# Available data

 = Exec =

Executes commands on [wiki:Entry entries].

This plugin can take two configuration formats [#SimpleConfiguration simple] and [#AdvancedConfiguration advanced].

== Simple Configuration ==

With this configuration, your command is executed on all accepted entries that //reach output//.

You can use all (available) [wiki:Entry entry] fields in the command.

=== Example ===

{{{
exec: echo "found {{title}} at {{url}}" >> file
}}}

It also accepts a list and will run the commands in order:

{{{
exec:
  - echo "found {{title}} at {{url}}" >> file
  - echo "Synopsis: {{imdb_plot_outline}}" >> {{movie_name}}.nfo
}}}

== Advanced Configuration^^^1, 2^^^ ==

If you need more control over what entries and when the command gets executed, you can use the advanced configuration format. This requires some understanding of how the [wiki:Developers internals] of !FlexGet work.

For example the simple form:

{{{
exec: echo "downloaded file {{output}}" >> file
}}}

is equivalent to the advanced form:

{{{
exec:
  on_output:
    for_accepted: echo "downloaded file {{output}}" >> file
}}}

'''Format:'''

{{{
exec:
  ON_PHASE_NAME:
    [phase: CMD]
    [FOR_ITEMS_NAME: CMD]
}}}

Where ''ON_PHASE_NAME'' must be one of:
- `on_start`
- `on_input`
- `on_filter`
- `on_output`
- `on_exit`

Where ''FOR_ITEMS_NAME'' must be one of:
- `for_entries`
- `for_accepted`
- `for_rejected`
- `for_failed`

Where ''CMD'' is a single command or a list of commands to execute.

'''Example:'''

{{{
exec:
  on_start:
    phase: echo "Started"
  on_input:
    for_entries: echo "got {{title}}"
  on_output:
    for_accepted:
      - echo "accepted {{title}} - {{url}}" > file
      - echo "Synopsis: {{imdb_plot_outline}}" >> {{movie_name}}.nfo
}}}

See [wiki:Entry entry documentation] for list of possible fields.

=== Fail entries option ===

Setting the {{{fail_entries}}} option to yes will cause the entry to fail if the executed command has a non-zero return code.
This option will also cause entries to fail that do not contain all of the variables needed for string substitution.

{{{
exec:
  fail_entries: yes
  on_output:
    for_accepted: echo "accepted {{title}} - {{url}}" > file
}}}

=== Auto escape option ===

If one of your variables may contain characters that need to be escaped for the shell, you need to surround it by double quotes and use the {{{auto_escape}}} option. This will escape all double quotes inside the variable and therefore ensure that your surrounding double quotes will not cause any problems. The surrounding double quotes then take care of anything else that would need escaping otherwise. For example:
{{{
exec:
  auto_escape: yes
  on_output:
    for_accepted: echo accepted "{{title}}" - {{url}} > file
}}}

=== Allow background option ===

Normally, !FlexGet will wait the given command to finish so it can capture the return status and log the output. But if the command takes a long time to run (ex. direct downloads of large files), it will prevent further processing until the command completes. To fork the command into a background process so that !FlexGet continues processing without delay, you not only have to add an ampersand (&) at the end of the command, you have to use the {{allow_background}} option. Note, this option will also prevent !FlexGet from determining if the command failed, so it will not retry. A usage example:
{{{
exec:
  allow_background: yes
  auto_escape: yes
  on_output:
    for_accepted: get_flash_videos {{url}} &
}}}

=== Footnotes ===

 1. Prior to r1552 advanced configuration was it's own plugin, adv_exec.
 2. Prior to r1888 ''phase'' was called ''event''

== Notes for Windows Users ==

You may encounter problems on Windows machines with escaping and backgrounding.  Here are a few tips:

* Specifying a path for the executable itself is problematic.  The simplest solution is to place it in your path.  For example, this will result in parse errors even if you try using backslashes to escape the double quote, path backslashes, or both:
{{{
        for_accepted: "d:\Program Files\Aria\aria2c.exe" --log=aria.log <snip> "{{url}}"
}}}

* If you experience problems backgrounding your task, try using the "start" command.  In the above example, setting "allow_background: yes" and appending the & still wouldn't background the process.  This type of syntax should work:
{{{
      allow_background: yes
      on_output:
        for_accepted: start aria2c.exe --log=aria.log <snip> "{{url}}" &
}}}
--
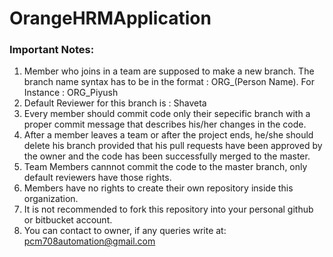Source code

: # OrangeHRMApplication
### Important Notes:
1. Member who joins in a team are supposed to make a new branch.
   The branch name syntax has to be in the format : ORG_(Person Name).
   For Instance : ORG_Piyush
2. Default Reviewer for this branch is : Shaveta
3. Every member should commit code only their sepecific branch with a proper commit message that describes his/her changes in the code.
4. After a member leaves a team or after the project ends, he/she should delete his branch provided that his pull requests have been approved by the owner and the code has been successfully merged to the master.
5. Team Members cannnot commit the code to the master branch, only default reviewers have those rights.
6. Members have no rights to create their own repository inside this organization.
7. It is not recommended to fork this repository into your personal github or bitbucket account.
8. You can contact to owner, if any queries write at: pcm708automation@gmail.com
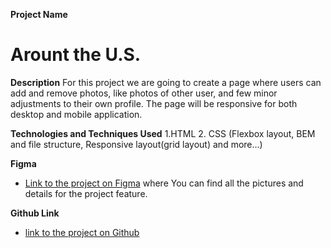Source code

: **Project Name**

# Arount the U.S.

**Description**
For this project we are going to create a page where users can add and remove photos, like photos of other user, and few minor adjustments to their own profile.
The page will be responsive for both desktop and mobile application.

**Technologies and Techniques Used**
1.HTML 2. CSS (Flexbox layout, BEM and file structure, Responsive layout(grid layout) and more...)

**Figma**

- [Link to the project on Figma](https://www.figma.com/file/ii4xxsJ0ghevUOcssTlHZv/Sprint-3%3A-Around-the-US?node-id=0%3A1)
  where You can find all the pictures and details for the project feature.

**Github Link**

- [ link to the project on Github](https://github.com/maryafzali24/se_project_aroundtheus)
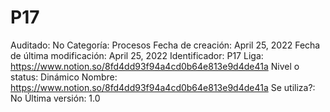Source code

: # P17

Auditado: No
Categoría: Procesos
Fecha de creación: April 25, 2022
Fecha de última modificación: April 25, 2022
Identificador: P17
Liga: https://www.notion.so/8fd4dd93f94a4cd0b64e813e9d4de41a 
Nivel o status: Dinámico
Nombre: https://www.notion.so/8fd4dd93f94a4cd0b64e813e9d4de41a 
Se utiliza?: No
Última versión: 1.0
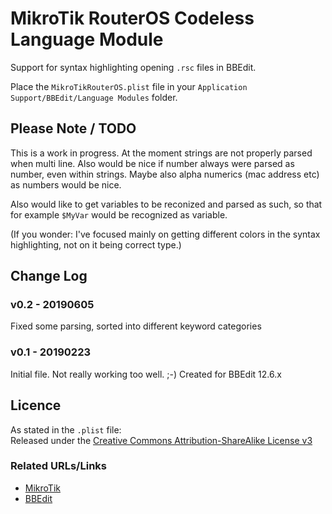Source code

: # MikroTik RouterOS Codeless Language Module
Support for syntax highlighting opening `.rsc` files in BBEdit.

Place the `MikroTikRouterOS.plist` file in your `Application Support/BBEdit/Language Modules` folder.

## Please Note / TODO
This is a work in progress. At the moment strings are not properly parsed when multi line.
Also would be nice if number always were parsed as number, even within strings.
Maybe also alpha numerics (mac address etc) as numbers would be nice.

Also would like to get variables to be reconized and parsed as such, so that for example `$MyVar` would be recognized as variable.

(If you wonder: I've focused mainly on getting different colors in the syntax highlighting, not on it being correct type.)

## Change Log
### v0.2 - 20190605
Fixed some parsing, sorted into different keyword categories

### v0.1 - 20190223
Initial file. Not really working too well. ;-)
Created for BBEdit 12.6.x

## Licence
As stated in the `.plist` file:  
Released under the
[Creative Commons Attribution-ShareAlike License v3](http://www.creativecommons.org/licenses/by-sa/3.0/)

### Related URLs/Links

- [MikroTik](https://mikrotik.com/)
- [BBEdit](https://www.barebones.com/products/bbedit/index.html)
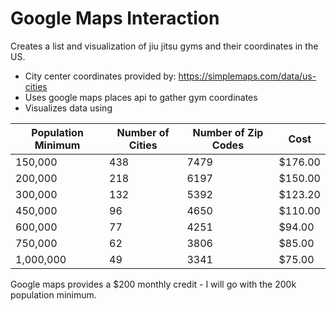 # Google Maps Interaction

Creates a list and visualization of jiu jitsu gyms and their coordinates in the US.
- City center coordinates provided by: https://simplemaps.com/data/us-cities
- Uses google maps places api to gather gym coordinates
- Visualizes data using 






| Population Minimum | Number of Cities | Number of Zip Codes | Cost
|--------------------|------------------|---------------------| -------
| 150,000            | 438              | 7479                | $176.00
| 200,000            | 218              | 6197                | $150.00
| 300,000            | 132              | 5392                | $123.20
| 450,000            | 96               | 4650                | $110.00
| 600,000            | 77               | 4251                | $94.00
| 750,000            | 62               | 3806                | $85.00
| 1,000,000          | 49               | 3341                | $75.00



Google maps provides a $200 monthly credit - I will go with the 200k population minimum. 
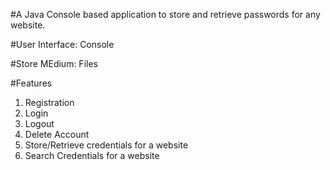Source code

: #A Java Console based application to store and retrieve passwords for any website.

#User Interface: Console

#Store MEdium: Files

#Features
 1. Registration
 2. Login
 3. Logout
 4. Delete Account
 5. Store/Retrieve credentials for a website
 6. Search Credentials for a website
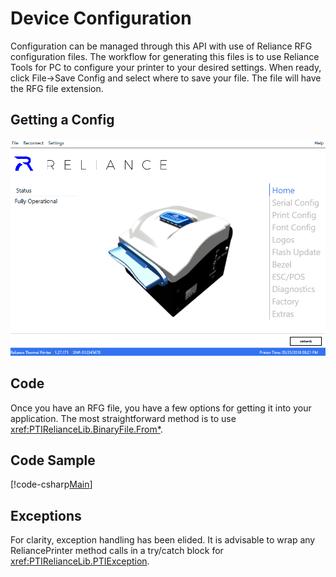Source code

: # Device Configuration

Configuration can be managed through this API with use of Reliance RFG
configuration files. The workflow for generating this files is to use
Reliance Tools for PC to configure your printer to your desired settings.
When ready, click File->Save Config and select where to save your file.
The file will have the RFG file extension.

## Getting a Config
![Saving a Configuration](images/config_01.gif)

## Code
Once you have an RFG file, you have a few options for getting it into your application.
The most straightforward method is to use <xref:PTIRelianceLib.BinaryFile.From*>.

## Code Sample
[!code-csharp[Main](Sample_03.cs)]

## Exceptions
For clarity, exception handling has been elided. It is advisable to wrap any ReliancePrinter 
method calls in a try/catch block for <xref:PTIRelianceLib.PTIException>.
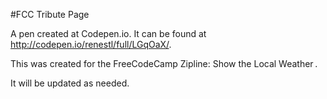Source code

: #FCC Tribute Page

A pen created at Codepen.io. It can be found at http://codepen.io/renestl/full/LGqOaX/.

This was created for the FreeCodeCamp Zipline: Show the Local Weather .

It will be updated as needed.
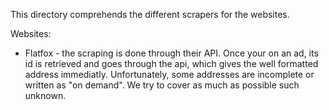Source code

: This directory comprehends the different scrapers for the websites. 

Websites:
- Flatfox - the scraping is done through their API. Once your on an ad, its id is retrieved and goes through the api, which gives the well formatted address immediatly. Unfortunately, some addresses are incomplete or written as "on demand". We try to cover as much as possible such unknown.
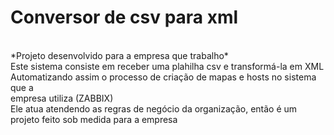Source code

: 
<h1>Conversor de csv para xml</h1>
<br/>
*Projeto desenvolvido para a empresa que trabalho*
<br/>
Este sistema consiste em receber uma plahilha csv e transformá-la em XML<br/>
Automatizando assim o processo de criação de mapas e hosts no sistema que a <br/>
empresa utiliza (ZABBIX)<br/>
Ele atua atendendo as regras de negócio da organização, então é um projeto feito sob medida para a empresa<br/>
...
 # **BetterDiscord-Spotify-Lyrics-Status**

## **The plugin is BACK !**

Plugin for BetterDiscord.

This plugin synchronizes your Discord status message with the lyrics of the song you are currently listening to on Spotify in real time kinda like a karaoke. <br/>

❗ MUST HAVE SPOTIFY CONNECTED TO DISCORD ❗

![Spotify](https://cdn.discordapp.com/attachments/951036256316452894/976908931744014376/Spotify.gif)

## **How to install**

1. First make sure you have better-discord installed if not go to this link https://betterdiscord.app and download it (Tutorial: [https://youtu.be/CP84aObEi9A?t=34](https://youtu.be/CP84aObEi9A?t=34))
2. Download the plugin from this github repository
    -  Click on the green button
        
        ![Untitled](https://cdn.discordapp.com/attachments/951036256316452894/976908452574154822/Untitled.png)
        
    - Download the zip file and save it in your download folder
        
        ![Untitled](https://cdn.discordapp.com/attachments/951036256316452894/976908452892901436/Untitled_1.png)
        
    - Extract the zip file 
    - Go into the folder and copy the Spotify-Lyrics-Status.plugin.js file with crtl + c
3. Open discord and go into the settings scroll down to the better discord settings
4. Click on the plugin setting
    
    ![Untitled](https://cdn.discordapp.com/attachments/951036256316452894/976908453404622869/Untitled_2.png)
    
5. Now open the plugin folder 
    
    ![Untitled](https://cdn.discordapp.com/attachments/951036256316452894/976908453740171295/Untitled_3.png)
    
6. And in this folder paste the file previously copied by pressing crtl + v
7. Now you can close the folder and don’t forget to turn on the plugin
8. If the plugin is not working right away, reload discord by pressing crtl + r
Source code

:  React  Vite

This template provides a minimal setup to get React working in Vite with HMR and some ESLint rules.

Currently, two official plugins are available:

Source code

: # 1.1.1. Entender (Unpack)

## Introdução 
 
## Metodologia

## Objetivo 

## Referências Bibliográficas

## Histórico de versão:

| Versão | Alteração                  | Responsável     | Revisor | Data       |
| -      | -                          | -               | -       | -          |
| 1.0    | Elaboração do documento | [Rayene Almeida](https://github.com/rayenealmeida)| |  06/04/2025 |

# Requirement
Copy out exactly the lines above beginning with the line that contains "- Flatfox - the" and finishing with the line that contains "Ele atua atendendo", including both; leave the pictures out.

# Final answer
- Flatfox - the scraping is done through their API. Once your on an ad, its id is retrieved and goes through the api, which gives the well formatted address immediatly. Unfortunately, some addresses are incomplete or written as "on demand". We try to cover as much as possible such unknown.
Source code

: 
<h1>Conversor de csv para xml</h1>
<br/>
*Projeto desenvolvido para a empresa que trabalho*
<br/>
Este sistema consiste em receber uma plahilha csv e transformá-la em XML<br/>
Automatizando assim o processo de criação de mapas e hosts no sistema que a <br/>
empresa utiliza (ZABBIX)<br/>
Ele atua atendendo as regras de negócio da organização, então é um projeto feito sob medida para a empresa<br/>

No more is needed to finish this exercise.